Data to use —
※ ※ ※
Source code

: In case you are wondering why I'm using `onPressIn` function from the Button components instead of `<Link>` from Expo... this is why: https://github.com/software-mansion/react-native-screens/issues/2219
※ ※ ※
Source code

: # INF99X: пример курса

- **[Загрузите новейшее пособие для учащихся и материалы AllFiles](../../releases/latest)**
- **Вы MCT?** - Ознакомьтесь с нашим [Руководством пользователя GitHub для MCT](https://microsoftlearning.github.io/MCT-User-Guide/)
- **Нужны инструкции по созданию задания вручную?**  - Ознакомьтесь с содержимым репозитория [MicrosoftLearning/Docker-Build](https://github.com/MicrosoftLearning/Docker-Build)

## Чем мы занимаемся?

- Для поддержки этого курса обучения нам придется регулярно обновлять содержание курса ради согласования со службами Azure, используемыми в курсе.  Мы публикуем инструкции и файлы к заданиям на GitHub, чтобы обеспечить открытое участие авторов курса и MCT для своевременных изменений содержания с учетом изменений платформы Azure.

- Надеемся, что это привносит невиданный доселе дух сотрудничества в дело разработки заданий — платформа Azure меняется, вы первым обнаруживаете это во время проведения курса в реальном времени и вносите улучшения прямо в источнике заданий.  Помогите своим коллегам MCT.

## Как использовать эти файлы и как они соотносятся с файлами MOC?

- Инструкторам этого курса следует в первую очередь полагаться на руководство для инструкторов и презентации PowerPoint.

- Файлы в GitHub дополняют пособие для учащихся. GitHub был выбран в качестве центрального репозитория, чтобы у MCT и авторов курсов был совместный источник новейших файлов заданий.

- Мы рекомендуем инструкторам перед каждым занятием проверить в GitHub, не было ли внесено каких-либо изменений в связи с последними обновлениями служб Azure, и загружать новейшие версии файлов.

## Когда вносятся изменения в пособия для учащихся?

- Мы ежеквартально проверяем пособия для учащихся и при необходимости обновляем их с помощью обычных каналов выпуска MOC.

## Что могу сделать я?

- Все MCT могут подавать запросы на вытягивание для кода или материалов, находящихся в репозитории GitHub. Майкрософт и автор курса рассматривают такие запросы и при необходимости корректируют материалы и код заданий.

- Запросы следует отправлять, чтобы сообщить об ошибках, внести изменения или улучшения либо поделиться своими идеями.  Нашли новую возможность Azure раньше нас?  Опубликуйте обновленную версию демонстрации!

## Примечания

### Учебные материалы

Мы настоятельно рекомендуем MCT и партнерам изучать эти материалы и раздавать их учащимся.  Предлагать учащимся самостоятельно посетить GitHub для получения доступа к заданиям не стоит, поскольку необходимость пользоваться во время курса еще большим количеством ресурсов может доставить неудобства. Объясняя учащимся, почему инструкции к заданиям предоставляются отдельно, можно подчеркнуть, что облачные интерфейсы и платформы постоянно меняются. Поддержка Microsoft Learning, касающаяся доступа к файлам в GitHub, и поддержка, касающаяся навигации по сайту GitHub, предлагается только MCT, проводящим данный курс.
※ ※ ※
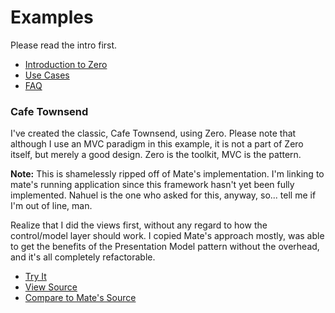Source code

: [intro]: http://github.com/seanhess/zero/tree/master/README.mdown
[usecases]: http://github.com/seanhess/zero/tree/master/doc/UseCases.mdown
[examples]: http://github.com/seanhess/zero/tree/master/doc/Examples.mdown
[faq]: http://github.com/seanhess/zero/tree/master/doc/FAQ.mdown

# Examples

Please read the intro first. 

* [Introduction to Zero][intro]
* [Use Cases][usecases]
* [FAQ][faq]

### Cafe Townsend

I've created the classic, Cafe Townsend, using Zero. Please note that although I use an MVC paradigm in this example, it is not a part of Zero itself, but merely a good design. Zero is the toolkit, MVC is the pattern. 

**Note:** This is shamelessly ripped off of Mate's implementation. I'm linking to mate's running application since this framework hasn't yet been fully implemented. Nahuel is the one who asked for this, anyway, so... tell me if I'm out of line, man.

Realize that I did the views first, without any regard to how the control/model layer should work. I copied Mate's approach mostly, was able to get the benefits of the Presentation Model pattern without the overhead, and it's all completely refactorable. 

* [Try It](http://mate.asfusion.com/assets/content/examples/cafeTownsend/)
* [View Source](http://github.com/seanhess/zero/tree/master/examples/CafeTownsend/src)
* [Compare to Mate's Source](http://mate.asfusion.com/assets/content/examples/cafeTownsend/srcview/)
※ ※ ※
Required action — Where does "Azure" appear in the listing? Show every line that has it.

Exercise answer —
- Для поддержки этого курса обучения нам придется регулярно обновлять содержание курса ради согласования со службами Azure, используемыми в курсе.  Мы публикуем инструкции и файлы к заданиям на GitHub, чтобы обеспечить открытое участие авторов курса и MCT для своевременных изменений содержания с учетом изменений платформы Azure.
- Надеемся, что это привносит невиданный доселе дух сотрудничества в дело разработки заданий — платформа Azure меняется, вы первым обнаруживаете это во время проведения курса в реальном времени и вносите улучшения прямо в источнике заданий.  Помогите своим коллегам MCT.
- Мы рекомендуем инструкторам перед каждым занятием проверить в GitHub, не было ли внесено каких-либо изменений в связи с последними обновлениями служб Azure, и загружать новейшие версии файлов.
- Запросы следует отправлять, чтобы сообщить об ошибках, внести изменения или улучшения либо поделиться своими идеями.  Нашли новую возможность Azure раньше нас?  Опубликуйте обновленную версию демонстрации!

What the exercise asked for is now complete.